▶ _DATA SECTION_
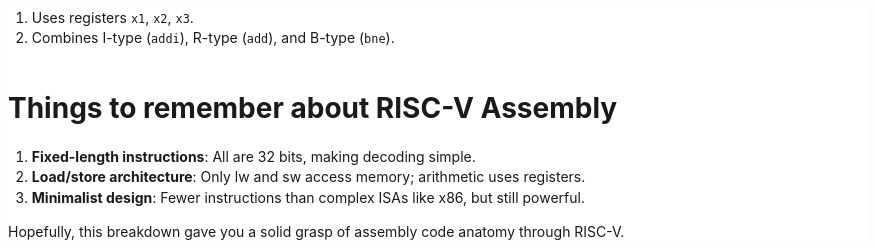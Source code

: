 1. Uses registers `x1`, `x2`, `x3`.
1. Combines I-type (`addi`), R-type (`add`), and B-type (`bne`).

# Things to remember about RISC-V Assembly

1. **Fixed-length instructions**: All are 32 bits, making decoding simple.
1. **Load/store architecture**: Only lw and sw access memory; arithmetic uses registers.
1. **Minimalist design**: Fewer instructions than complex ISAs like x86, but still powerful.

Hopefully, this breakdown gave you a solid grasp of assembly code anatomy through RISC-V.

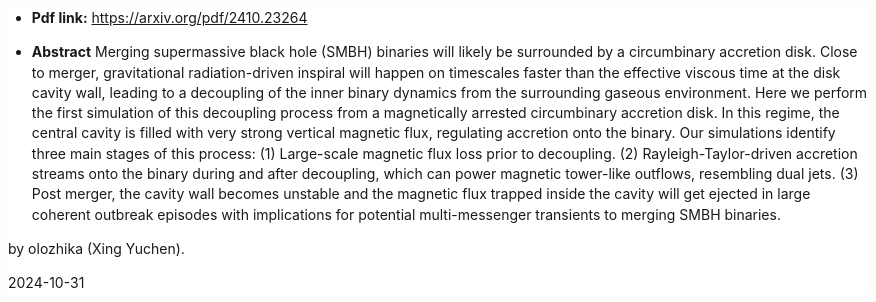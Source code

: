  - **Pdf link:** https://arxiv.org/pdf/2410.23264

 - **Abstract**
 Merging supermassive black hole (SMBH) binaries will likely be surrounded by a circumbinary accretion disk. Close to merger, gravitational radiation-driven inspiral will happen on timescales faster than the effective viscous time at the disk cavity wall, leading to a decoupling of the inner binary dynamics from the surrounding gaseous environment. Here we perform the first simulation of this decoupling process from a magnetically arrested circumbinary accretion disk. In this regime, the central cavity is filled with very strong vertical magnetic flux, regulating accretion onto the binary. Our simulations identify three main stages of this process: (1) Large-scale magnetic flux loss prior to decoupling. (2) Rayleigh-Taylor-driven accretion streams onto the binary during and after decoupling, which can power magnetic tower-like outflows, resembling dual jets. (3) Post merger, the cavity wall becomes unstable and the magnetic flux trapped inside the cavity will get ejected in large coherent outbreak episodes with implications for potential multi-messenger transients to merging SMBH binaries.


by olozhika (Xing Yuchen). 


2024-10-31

▶ _INSTRUCTIONS TO FOLLOW_
Starting at the top of the listing above, reproduce each line up to and including the one with "1. **Minimalist design**: Fewer"; omit the pictures.

▶ _ANSWER TO THIS TASK_
Source code

: 1. Uses registers `x1`, `x2`, `x3`.
1. Combines I-type (`addi`), R-type (`add`), and B-type (`bne`).

# Things to remember about RISC-V Assembly

1. **Fixed-length instructions**: All are 32 bits, making decoding simple.
1. **Load/store architecture**: Only lw and sw access memory; arithmetic uses registers.
1. **Minimalist design**: Fewer instructions than complex ISAs like x86, but still powerful.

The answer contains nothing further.